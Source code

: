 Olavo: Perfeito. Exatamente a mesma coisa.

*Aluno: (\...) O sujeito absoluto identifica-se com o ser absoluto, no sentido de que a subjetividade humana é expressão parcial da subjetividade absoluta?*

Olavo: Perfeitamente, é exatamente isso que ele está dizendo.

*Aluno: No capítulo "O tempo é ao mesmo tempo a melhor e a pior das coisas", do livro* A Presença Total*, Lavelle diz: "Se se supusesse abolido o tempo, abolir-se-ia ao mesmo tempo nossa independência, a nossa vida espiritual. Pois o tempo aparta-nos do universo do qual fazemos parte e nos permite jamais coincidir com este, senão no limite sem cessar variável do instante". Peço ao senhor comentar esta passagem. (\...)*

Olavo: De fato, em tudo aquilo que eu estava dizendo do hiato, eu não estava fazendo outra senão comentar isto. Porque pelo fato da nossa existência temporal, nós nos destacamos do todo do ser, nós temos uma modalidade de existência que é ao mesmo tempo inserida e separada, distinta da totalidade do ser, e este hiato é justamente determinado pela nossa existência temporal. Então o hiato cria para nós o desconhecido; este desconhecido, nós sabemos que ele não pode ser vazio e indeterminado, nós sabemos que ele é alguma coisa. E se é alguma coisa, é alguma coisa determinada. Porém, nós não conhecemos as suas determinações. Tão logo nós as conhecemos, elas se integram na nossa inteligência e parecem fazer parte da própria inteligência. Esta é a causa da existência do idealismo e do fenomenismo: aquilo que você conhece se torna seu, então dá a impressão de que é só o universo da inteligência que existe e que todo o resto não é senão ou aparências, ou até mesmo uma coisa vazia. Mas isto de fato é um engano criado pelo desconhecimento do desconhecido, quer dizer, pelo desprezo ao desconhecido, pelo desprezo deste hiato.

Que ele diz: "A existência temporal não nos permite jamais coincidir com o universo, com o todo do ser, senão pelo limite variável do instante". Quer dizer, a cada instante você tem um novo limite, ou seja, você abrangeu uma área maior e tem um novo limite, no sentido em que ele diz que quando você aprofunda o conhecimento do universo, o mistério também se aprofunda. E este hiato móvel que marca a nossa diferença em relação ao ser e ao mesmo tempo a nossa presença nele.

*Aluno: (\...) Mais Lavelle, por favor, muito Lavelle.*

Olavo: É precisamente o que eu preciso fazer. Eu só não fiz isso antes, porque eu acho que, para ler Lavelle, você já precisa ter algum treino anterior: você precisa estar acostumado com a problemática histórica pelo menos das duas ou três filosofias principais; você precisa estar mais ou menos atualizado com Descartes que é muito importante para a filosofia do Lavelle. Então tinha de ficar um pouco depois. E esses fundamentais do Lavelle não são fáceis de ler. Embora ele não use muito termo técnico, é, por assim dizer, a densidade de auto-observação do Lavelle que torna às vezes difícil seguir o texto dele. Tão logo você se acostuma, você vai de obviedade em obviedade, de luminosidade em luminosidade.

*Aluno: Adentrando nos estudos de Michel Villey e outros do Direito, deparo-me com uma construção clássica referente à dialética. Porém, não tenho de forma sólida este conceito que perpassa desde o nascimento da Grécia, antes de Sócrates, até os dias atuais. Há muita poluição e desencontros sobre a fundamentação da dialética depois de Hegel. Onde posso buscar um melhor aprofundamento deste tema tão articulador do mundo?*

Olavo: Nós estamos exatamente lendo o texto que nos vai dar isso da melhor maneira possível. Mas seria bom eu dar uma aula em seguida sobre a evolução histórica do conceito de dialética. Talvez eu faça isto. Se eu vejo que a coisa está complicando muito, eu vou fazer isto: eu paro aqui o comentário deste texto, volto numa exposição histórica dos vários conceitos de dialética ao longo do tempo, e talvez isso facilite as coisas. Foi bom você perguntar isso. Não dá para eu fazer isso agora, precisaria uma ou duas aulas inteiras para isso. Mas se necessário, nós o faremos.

**Try it**
Return only the lines spanning from the first line of the material through the line with "Olavo: De fato, em", copied exactly, both ends kept.

**Exercise response**
Source code

: Olavo: Perfeito. Exatamente a mesma coisa.

*Aluno: (\...) O sujeito absoluto identifica-se com o ser absoluto, no sentido de que a subjetividade humana é expressão parcial da subjetividade absoluta?*

Olavo: Perfeitamente, é exatamente isso que ele está dizendo.

*Aluno: No capítulo "O tempo é ao mesmo tempo a melhor e a pior das coisas", do livro* A Presença Total*, Lavelle diz: "Se se supusesse abolido o tempo, abolir-se-ia ao mesmo tempo nossa independência, a nossa vida espiritual. Pois o tempo aparta-nos do universo do qual fazemos parte e nos permite jamais coincidir com este, senão no limite sem cessar variável do instante". Peço ao senhor comentar esta passagem. (\...)*

Olavo: De fato, em tudo aquilo que eu estava dizendo do hiato, eu não estava fazendo outra senão comentar isto. Porque pelo fato da nossa existência temporal, nós nos destacamos do todo do ser, nós temos uma modalidade de existência que é ao mesmo tempo inserida e separada, distinta da totalidade do ser, e este hiato é justamente determinado pela nossa existência temporal. Então o hiato cria para nós o desconhecido; este desconhecido, nós sabemos que ele não pode ser vazio e indeterminado, nós sabemos que ele é alguma coisa. E se é alguma coisa, é alguma coisa determinada. Porém, nós não conhecemos as suas determinações. Tão logo nós as conhecemos, elas se integram na nossa inteligência e parecem fazer parte da própria inteligência. Esta é a causa da existência do idealismo e do fenomenismo: aquilo que você conhece se torna seu, então dá a impressão de que é só o universo da inteligência que existe e que todo o resto não é senão ou aparências, ou até mesmo uma coisa vazia. Mas isto de fato é um engano criado pelo desconhecimento do desconhecido, quer dizer, pelo desprezo ao desconhecido, pelo desprezo deste hiato.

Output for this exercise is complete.